### EXERCISE OBJECTIVE
Please write out exactly the lines of the data below from the line holding "- A4691: 11点关宿舍门" through the line holding "学校图书馆位置占用率高，建议", and leave out the rest.

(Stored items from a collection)
BEGIN
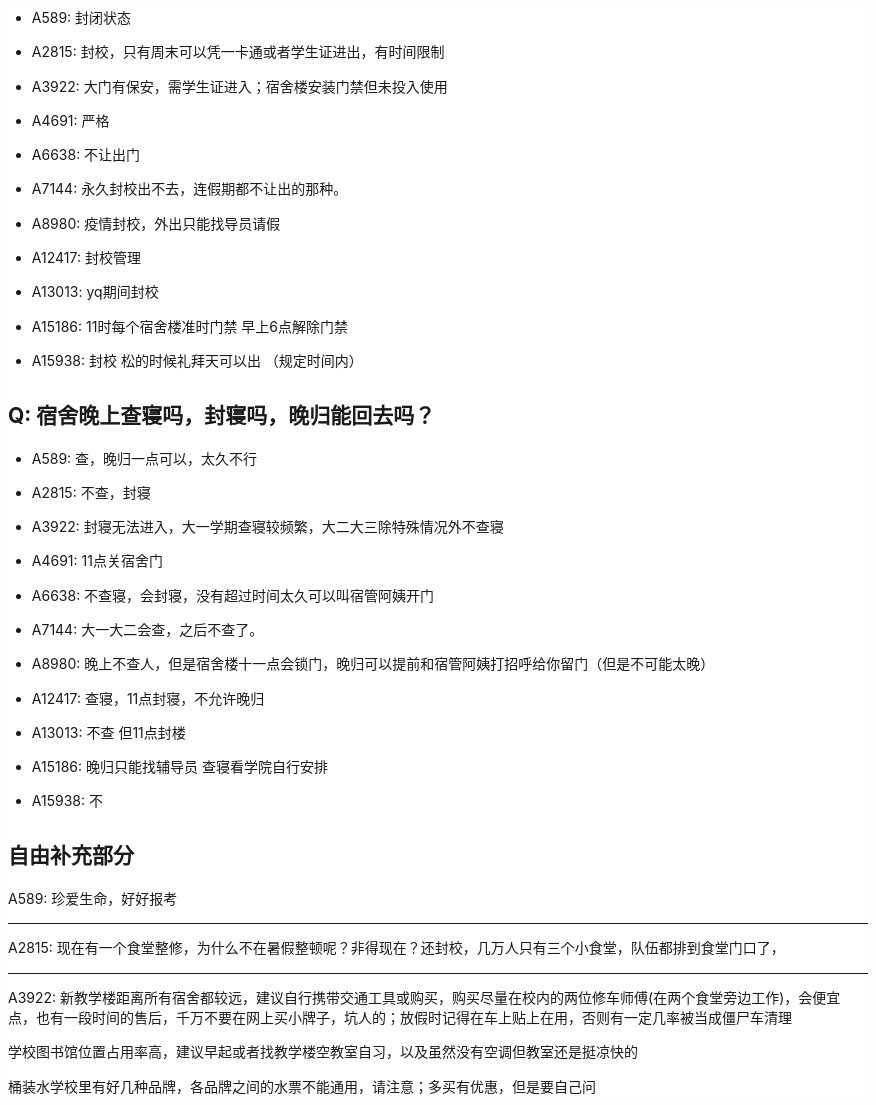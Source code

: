 - A589: 封闭状态

- A2815: 封校，只有周末可以凭一卡通或者学生证进出，有时间限制

- A3922: 大门有保安，需学生证进入；宿舍楼安装门禁但未投入使用

- A4691: 严格

- A6638: 不让出门

- A7144: 永久封校出不去，连假期都不让出的那种。

- A8980: 疫情封校，外出只能找导员请假

- A12417: 封校管理

- A13013: yq期间封校

- A15186: 11时每个宿舍楼准时门禁 早上6点解除门禁

- A15938: 封校  松的时候礼拜天可以出 （规定时间内）

## Q: 宿舍晚上查寝吗，封寝吗，晚归能回去吗？

- A589: 查，晚归一点可以，太久不行

- A2815: 不查，封寝

- A3922: 封寝无法进入，大一学期查寝较频繁，大二大三除特殊情况外不查寝

- A4691: 11点关宿舍门

- A6638: 不查寝，会封寝，没有超过时间太久可以叫宿管阿姨开门

- A7144: 大一大二会查，之后不查了。

- A8980: 晚上不查人，但是宿舍楼十一点会锁门，晚归可以提前和宿管阿姨打招呼给你留门（但是不可能太晚）

- A12417: 查寝，11点封寝，不允许晚归

- A13013: 不查 但11点封楼

- A15186: 晚归只能找辅导员 查寝看学院自行安排

- A15938: 不

## 自由补充部分

A589: 珍爱生命，好好报考

***

A2815: 现在有一个食堂整修，为什么不在暑假整顿呢？非得现在？还封校，几万人只有三个小食堂，队伍都排到食堂门口了，

***

A3922: 新教学楼距离所有宿舍都较远，建议自行携带交通工具或购买，购买尽量在校内的两位修车师傅(在两个食堂旁边工作)，会便宜点，也有一段时间的售后，千万不要在网上买小牌子，坑人的；放假时记得在车上贴上在用，否则有一定几率被当成僵尸车清理

学校图书馆位置占用率高，建议早起或者找教学楼空教室自习，以及虽然没有空调但教室还是挺凉快的

桶装水学校里有好几种品牌，各品牌之间的水票不能通用，请注意；多买有优惠，但是要自己问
END
### ANSWER TO THE PROBLEM
- A4691: 11点关宿舍门

- A6638: 不查寝，会封寝，没有超过时间太久可以叫宿管阿姨开门

- A7144: 大一大二会查，之后不查了。

- A8980: 晚上不查人，但是宿舍楼十一点会锁门，晚归可以提前和宿管阿姨打招呼给你留门（但是不可能太晚）

- A12417: 查寝，11点封寝，不允许晚归

- A13013: 不查 但11点封楼

- A15186: 晚归只能找辅导员 查寝看学院自行安排

- A15938: 不

## 自由补充部分

A589: 珍爱生命，好好报考

***

A2815: 现在有一个食堂整修，为什么不在暑假整顿呢？非得现在？还封校，几万人只有三个小食堂，队伍都排到食堂门口了，

***

A3922: 新教学楼距离所有宿舍都较远，建议自行携带交通工具或购买，购买尽量在校内的两位修车师傅(在两个食堂旁边工作)，会便宜点，也有一段时间的售后，千万不要在网上买小牌子，坑人的；放假时记得在车上贴上在用，否则有一定几率被当成僵尸车清理

学校图书馆位置占用率高，建议早起或者找教学楼空教室自习，以及虽然没有空调但教室还是挺凉快的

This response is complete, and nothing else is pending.